The Alternatives on the Enforceability of International Interests After Commencement of Insolvency Proceedings
It is, however, critical in structuring the asset based financing, in particular with regard to credit rating of equipment trust certificates, whether or not the right of the creditor is affected by the commencement of insolvency proceedings. For this reason, the Protocols provide detailed rules on the issue, applicable if a Contracting State opts in by a declaration. Basically, a registered international interest can be enforced even after an insolvency proceedings are commenced against the debtor, without being stayed either automatically or by an order of the court. Thus, the registered international interest under the Cape Town Convention is “bankruptcy remote.”

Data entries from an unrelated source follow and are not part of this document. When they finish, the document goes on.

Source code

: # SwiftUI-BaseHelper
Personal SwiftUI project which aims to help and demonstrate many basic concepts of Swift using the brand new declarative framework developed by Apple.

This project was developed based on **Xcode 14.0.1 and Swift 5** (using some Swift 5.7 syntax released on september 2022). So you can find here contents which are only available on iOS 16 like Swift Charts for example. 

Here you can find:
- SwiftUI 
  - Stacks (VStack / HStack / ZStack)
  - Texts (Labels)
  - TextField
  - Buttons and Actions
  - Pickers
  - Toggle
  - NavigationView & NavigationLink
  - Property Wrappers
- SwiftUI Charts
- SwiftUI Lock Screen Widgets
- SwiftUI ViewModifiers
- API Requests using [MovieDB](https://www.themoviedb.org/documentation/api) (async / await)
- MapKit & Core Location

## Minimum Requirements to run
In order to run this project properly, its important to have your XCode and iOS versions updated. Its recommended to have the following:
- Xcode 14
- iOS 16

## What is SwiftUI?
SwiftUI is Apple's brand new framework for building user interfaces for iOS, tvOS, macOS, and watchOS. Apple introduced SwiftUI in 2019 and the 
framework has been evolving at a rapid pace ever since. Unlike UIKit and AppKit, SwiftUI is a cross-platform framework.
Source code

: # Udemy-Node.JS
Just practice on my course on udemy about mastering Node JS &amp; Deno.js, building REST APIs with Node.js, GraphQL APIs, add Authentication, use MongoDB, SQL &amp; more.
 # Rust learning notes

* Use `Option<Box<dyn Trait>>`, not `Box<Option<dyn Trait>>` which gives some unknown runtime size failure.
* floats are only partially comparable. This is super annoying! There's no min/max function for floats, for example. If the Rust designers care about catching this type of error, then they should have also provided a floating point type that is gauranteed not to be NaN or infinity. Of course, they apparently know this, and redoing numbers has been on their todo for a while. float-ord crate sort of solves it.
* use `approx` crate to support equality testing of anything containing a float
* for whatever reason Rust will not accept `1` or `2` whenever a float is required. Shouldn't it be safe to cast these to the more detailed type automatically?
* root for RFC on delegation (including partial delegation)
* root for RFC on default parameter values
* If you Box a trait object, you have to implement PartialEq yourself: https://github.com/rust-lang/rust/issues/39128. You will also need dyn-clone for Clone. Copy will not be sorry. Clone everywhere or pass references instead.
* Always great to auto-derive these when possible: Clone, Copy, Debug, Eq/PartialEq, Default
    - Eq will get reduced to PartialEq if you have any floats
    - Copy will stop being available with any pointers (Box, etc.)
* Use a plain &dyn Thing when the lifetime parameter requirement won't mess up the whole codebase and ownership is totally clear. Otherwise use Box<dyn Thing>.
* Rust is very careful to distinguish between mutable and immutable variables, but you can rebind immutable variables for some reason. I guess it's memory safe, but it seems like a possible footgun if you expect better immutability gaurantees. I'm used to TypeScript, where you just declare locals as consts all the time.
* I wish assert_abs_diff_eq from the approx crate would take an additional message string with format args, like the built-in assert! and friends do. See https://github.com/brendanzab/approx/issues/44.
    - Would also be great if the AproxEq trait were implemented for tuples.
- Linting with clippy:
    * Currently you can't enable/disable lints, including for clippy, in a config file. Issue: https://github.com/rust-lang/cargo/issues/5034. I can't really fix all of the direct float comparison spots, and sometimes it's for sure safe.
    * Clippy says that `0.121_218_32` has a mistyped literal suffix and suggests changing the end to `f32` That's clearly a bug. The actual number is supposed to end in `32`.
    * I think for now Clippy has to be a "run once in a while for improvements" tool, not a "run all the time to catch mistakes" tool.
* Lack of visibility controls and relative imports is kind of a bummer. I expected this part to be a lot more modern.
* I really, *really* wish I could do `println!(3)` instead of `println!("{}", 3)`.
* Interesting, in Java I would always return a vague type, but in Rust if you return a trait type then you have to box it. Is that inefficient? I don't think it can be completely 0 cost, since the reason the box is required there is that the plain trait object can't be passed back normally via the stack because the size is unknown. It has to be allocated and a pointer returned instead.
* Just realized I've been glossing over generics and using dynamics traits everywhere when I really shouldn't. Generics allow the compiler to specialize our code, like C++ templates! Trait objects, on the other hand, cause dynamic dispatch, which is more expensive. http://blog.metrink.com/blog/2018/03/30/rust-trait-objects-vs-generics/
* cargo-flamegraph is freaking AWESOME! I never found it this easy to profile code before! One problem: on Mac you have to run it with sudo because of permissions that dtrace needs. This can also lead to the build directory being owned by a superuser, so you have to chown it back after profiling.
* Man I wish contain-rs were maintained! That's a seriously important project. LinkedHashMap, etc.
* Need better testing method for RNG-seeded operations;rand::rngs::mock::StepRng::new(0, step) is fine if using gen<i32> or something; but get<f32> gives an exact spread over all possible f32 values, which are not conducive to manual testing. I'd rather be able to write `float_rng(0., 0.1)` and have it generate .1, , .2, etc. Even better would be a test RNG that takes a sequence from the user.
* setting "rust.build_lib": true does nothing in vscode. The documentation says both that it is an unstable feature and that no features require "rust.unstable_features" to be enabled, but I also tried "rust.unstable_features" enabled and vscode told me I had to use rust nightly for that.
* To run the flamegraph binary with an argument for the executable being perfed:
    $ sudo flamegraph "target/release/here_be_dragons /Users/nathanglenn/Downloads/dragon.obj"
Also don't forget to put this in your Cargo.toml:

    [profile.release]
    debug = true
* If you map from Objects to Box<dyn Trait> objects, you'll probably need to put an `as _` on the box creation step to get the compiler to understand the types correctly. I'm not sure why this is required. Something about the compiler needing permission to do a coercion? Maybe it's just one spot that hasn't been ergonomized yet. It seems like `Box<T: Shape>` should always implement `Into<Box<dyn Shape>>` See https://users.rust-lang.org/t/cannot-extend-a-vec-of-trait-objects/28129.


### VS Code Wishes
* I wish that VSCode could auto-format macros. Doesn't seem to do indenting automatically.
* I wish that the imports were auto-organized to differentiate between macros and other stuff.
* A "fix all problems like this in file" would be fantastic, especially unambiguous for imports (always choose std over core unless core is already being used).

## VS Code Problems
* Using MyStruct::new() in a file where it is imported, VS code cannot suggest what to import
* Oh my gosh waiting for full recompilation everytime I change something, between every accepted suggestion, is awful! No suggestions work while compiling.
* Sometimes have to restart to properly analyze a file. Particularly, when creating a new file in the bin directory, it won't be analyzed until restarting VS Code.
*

Furthermore, all three Protocols provide a provision that differ in the extent of the power that the creditor with a registered international interest can exercise in insolvency proceedings, and require the State that opts in the provision to choose one of these alternatives. Alternative A under all three Protocols ensure that the creditor is entitled to private enforcement of its international interest: the insolvency administrator or debtor, unless it cures all defaults (other than the opening of insolvency proceedings, which may itself be an event of default) and agrees to perform all future obligations under the agreement within the waiting period, must give possession of the object encumbered with an international interest to the creditor. The length of the waiting period is specified by the State in its declaration. Alternative A is apparently inspired by sections 1110 and 1168 of the Bankruptcy Code of the United States, which is known to have supported the development of equipment trust certificates market.
Even under Alternative B of all the Protocols, it remains the case that the insolvency administrator or debtor must choose either to cure all defaults and agree to perform all future obligations or to give the creditor the opportunity to take possession of the object in accordance with the applicable law. However, pursuant to the applicable law, the court may require that the creditor take additional steps or provide an additional guarantee. This means that the “bankruptcy remote” structure is somewhat qualified if Alternative B is applicable. Under Alternative C, contained only in the Luxembourg Rail Protocol, private enforcement can be suspended by the court order on condition that all the sums accruing to the creditor continue to be paid and that the insolvency administrator or debtor performs all other obligations. The insolvency administrator or debtor must first choose, within the cure period, either to cure all defaults and agree to perform all future obligations or to give the creditor the opportunity to take possession of the object. Then it may, before the cure period ends, apply for a court order suspending the repossession by the creditor. Limiting the private enforcement in such a manner reflects the nature of enforcement over railway rolling stock: because it may be delivered only by driving on the rail, the support by the court will anyway be required.